# [WHAT YOU HAVE TO DO]
Look through the records below and give the number of lines holding the string "children", nothing more.

(Source texts of formatted documents)
= Beginning of Section =

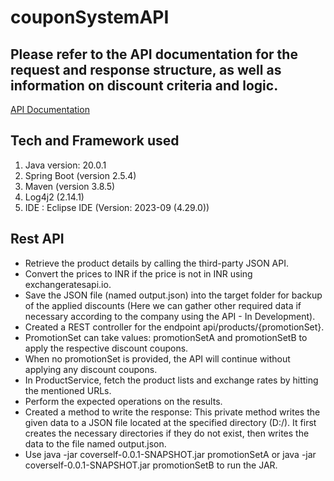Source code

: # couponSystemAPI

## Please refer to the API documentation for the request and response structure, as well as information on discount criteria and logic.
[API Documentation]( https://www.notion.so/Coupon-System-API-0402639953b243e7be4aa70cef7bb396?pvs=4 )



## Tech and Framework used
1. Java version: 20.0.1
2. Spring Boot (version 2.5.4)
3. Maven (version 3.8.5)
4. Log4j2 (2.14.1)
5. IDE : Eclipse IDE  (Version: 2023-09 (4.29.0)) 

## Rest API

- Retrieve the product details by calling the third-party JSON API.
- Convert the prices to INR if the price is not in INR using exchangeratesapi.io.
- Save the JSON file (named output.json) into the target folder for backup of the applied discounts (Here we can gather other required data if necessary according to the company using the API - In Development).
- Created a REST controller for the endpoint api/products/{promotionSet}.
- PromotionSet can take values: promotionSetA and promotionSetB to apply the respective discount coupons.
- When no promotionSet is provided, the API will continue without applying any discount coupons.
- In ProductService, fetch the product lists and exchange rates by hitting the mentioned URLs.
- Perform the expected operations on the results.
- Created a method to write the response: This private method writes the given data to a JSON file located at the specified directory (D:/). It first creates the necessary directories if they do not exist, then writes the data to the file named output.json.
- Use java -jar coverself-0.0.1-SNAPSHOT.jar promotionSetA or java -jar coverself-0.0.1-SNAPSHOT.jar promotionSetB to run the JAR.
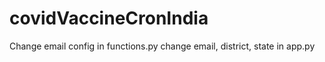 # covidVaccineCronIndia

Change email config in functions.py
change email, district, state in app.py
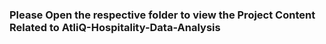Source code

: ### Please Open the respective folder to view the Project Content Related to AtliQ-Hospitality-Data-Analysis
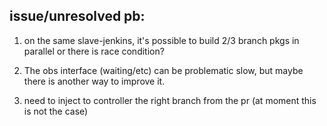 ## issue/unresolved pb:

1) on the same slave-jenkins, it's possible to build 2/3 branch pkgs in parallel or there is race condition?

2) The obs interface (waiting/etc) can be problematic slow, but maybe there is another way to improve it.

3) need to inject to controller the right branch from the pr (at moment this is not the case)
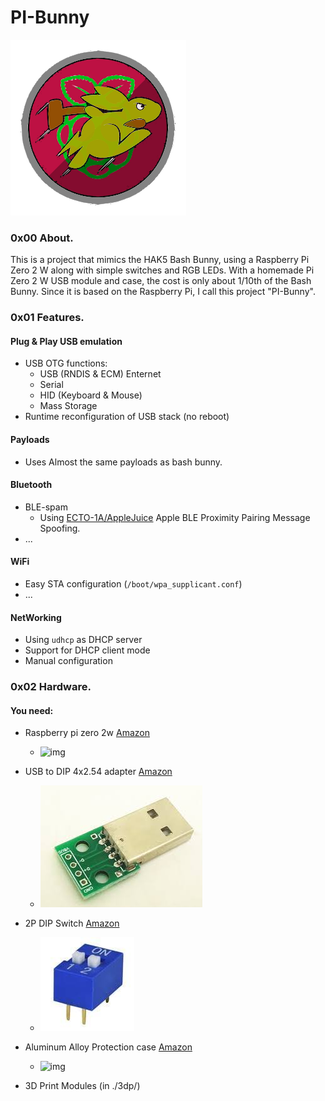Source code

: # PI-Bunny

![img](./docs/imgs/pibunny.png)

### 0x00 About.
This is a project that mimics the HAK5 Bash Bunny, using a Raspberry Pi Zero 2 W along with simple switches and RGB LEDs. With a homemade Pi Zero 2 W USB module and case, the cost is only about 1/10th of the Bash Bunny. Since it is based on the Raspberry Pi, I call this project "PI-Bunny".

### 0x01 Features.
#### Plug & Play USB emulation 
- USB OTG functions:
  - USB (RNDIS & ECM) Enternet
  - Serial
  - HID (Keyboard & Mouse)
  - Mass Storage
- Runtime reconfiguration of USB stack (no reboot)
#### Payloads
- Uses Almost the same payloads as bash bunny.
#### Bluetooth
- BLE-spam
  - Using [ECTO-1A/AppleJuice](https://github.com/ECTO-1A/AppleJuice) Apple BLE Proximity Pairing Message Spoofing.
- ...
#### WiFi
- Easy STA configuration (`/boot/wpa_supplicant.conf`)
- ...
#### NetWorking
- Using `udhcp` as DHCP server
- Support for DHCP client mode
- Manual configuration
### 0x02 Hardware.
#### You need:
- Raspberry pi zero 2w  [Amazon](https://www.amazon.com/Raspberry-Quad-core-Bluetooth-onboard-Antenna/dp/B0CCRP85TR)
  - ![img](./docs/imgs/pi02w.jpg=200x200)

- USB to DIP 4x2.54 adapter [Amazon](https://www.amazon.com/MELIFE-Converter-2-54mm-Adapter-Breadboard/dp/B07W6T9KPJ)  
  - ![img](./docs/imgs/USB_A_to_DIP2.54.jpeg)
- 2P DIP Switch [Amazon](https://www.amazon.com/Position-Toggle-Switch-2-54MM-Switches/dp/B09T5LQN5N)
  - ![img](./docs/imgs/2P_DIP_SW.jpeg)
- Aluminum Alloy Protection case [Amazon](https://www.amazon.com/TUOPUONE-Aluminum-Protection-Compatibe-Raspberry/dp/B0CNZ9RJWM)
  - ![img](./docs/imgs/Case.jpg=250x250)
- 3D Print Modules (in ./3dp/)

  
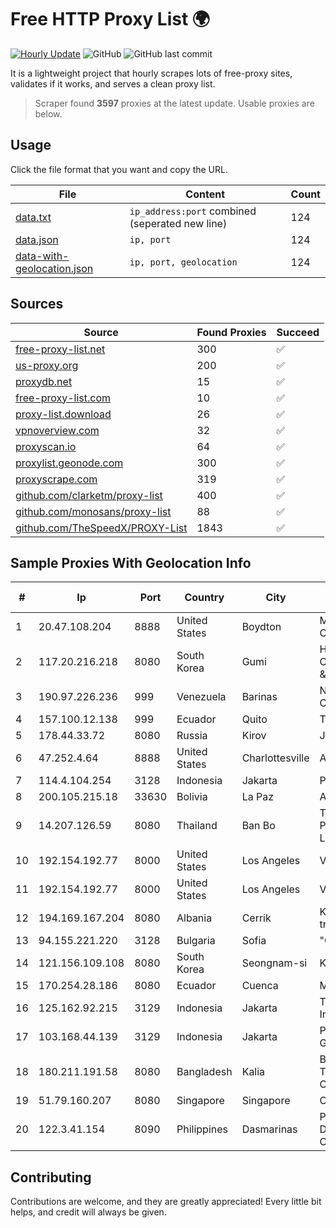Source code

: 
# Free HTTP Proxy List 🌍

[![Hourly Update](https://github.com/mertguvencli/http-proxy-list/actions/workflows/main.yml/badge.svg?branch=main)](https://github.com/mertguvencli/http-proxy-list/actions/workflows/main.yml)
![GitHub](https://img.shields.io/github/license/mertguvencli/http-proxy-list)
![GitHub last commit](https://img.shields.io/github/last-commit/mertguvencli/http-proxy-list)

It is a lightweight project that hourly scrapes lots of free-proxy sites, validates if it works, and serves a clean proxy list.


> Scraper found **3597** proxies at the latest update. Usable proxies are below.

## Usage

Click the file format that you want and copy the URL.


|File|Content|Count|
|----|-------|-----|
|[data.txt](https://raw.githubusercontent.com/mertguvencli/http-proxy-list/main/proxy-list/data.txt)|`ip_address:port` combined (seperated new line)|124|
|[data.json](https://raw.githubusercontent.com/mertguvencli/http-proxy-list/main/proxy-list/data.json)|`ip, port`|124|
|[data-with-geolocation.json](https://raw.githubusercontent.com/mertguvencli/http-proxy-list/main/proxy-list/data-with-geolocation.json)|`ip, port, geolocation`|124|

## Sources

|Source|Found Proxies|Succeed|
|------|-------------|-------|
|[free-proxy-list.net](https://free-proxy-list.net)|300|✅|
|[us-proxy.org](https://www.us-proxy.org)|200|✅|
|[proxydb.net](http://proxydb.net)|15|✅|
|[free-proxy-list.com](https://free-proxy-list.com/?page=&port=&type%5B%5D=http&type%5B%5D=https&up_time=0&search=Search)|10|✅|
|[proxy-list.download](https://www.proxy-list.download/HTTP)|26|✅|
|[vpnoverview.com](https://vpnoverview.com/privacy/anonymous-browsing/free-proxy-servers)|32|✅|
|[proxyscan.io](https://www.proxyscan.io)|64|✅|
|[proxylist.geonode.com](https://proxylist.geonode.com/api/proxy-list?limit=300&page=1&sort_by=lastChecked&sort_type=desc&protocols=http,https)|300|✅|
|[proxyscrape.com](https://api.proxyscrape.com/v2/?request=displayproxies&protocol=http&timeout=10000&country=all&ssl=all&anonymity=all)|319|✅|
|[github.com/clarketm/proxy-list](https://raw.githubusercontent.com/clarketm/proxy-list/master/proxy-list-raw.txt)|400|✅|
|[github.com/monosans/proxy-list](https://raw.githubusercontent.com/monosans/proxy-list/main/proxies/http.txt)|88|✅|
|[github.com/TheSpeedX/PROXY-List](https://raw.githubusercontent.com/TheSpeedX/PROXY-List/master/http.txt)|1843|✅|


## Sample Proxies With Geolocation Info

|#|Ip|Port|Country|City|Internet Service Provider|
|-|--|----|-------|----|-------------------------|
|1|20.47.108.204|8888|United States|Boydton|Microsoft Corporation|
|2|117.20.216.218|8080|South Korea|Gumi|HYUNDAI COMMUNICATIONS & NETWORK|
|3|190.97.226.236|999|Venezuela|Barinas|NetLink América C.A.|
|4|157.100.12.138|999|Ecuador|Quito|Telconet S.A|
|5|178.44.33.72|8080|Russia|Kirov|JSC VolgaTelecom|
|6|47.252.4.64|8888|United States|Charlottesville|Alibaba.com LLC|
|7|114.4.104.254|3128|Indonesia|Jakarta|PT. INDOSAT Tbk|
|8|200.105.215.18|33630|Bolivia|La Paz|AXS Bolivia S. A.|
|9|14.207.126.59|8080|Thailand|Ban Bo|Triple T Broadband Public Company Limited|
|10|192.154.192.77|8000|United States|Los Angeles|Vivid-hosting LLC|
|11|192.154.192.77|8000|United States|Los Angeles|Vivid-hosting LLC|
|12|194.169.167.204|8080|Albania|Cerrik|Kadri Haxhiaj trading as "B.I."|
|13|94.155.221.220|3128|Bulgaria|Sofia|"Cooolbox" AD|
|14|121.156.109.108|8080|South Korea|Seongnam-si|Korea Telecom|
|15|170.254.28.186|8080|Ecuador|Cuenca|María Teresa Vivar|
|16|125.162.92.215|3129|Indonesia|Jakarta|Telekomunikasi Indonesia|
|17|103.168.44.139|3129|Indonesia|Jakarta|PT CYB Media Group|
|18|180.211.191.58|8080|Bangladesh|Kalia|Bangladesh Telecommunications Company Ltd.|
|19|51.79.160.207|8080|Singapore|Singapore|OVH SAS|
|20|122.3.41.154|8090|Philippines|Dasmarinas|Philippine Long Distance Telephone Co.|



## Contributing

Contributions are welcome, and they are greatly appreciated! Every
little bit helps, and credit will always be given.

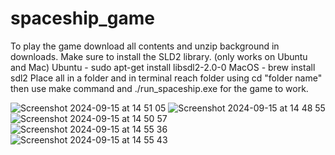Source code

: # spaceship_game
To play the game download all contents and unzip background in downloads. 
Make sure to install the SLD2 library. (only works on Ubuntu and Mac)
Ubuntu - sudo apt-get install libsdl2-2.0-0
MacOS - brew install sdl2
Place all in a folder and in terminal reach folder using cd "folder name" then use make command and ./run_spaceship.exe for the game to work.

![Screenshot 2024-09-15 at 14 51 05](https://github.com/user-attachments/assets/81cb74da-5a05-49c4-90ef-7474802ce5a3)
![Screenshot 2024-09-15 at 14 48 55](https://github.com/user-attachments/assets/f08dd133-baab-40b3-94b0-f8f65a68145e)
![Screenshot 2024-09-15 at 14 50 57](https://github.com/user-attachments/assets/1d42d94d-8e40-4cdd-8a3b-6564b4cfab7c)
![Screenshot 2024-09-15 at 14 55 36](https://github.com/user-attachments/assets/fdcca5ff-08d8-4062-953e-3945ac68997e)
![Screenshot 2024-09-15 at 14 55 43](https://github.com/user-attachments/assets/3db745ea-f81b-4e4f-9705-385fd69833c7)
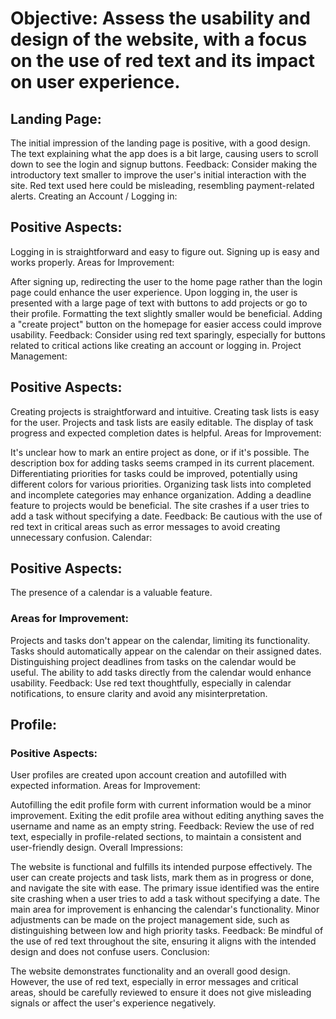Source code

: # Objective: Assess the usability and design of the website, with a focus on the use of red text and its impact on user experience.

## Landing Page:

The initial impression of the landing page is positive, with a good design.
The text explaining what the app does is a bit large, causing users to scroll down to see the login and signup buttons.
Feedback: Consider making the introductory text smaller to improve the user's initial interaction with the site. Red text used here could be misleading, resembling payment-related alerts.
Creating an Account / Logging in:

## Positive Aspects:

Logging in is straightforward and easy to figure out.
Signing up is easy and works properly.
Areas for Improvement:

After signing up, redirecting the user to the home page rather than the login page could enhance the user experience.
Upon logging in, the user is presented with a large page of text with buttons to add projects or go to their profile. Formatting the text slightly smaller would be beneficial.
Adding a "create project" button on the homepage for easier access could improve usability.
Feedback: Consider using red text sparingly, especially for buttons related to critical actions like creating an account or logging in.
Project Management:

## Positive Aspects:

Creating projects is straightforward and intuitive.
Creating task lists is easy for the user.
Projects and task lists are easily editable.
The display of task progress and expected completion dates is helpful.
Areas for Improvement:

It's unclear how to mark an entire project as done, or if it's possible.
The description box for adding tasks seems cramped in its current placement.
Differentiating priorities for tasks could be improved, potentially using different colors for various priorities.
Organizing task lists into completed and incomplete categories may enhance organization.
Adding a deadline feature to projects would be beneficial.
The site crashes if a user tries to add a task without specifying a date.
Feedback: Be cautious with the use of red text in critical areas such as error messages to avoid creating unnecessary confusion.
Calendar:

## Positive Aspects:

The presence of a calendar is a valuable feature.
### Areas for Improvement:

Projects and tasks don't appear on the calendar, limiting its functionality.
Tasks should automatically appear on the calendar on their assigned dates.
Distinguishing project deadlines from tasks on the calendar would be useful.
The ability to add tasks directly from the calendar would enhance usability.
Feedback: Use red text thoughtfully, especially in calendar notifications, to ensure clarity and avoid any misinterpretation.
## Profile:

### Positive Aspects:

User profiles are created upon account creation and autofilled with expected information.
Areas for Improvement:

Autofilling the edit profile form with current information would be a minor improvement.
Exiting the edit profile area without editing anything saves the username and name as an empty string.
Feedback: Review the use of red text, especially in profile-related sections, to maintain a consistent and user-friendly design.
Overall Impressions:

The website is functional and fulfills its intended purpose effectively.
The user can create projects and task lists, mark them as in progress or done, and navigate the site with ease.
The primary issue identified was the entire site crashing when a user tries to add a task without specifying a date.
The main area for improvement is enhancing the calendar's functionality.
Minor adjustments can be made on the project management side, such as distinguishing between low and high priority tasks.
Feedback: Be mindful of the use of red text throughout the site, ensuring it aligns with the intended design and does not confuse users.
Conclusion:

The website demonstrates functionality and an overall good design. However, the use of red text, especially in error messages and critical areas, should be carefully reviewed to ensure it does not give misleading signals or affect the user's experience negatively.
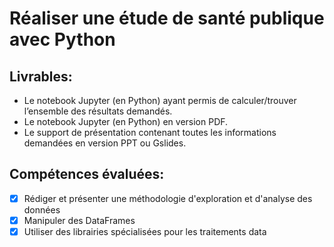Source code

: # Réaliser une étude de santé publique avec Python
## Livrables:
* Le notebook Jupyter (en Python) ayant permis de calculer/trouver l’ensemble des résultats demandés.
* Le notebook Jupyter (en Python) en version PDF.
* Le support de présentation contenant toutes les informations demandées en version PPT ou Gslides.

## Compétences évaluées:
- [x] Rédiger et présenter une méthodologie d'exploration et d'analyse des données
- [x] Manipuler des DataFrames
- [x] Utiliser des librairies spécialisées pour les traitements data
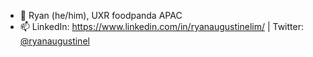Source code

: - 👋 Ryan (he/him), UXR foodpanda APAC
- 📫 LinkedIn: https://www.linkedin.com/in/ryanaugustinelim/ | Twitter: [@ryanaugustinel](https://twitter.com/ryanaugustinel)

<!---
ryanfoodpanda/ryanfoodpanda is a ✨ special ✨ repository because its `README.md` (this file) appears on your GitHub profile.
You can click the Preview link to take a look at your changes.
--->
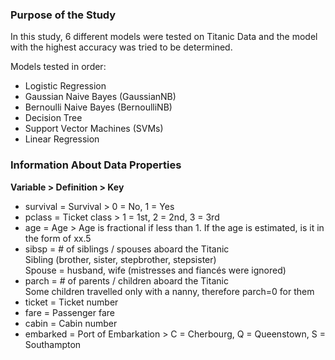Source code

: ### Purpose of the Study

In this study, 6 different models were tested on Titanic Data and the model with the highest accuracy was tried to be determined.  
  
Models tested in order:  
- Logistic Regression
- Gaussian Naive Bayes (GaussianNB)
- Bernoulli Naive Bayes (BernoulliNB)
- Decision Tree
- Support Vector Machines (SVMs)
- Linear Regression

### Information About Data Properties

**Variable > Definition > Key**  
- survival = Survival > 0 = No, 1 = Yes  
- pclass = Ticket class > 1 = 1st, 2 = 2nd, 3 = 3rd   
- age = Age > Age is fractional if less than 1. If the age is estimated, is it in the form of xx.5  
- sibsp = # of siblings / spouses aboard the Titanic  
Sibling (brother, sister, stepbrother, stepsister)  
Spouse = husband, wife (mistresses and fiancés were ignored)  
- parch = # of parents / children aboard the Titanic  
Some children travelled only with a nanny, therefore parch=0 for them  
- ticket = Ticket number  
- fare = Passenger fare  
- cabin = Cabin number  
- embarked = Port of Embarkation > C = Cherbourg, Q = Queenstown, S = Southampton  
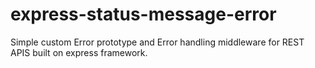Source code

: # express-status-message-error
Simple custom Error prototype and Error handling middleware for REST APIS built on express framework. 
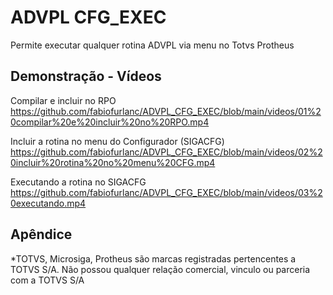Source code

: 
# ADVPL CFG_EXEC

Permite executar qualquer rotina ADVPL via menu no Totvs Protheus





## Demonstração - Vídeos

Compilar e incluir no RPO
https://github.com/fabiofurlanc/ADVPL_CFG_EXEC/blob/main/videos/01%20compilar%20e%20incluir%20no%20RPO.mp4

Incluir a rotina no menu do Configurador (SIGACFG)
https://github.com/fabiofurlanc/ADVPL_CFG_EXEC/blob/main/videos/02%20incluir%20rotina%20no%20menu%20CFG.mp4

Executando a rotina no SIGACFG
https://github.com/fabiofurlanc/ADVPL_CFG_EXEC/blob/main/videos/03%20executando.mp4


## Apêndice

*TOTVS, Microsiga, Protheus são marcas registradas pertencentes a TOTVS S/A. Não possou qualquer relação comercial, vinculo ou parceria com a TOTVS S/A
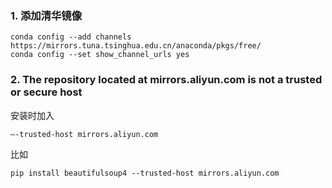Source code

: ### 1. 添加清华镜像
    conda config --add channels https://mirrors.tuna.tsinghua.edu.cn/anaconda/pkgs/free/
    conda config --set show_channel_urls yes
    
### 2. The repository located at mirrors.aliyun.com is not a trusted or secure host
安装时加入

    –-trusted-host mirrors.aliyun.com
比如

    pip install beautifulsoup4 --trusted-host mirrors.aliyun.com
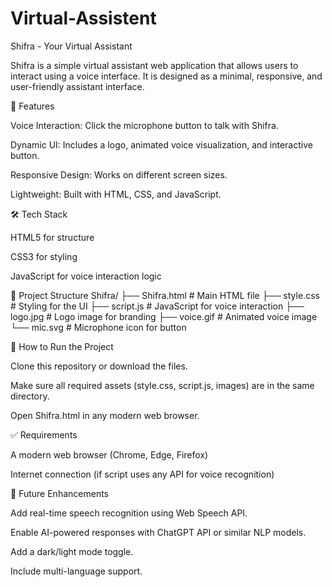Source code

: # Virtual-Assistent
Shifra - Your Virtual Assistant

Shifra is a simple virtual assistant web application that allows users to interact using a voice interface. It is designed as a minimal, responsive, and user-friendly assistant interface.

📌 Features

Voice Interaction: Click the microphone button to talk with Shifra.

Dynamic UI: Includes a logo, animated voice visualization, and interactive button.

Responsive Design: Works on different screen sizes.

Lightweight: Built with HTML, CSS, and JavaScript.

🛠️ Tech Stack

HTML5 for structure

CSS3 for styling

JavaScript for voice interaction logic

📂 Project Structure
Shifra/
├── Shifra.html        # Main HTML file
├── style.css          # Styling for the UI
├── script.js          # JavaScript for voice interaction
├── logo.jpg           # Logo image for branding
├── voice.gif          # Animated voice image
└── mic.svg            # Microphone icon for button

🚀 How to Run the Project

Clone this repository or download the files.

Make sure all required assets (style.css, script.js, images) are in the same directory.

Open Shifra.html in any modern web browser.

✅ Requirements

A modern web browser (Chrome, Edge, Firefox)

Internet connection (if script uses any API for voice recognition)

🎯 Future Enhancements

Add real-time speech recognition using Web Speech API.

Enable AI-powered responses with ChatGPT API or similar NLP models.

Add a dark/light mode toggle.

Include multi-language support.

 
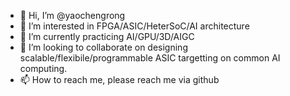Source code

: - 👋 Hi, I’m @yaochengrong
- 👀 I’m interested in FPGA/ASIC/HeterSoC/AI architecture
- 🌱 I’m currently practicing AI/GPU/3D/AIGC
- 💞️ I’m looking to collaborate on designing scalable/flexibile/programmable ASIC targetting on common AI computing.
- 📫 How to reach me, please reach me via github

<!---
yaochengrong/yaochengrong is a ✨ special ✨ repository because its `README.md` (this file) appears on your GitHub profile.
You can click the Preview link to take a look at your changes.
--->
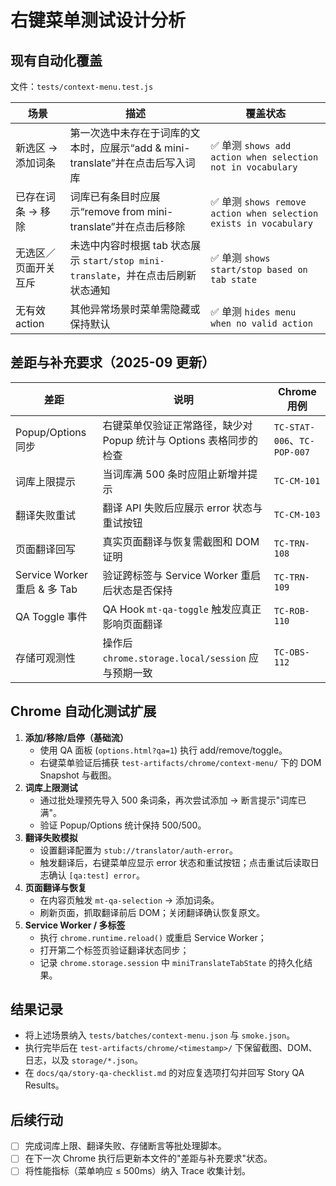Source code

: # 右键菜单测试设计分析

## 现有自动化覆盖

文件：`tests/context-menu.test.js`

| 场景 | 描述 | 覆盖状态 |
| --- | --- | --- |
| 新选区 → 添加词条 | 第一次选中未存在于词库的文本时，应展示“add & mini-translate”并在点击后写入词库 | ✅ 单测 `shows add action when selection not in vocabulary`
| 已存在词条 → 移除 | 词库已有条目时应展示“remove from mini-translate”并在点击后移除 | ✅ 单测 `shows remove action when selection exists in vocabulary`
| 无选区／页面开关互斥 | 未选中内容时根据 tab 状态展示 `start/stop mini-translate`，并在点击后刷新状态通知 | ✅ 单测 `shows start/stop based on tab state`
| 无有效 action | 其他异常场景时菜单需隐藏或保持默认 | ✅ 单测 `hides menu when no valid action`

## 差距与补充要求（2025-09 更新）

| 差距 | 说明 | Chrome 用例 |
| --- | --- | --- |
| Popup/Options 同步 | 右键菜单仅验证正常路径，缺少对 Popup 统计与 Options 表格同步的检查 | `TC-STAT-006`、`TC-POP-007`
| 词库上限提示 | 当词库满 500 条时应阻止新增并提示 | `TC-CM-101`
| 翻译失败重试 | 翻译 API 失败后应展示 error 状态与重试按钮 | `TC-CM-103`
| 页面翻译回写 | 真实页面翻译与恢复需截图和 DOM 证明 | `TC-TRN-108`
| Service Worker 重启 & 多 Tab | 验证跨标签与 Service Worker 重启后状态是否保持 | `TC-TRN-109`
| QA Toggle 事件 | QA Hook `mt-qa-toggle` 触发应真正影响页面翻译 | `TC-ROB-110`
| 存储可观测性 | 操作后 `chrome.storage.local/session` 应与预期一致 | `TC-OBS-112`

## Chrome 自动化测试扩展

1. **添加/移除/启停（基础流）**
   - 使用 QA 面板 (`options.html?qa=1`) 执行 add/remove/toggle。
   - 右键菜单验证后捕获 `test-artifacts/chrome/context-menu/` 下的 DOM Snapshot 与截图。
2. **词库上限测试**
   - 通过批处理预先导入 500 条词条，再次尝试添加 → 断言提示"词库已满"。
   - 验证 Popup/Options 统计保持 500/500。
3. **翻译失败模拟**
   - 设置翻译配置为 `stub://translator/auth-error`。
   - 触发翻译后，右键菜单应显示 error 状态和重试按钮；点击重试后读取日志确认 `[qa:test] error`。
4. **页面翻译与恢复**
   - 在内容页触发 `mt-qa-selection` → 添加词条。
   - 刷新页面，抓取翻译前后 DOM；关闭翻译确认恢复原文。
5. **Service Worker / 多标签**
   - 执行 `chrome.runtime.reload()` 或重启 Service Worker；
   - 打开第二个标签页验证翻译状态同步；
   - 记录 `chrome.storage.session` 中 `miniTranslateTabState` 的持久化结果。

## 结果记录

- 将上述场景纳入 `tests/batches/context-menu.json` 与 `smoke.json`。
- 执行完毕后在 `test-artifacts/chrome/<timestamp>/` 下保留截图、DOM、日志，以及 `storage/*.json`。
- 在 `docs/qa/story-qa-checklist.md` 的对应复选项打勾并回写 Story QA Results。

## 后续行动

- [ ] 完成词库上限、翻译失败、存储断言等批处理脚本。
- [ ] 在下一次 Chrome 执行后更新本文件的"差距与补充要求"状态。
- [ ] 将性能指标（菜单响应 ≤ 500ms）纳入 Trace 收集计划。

= End of Section =

# [ANSWER TO THIS EXERCISE]
2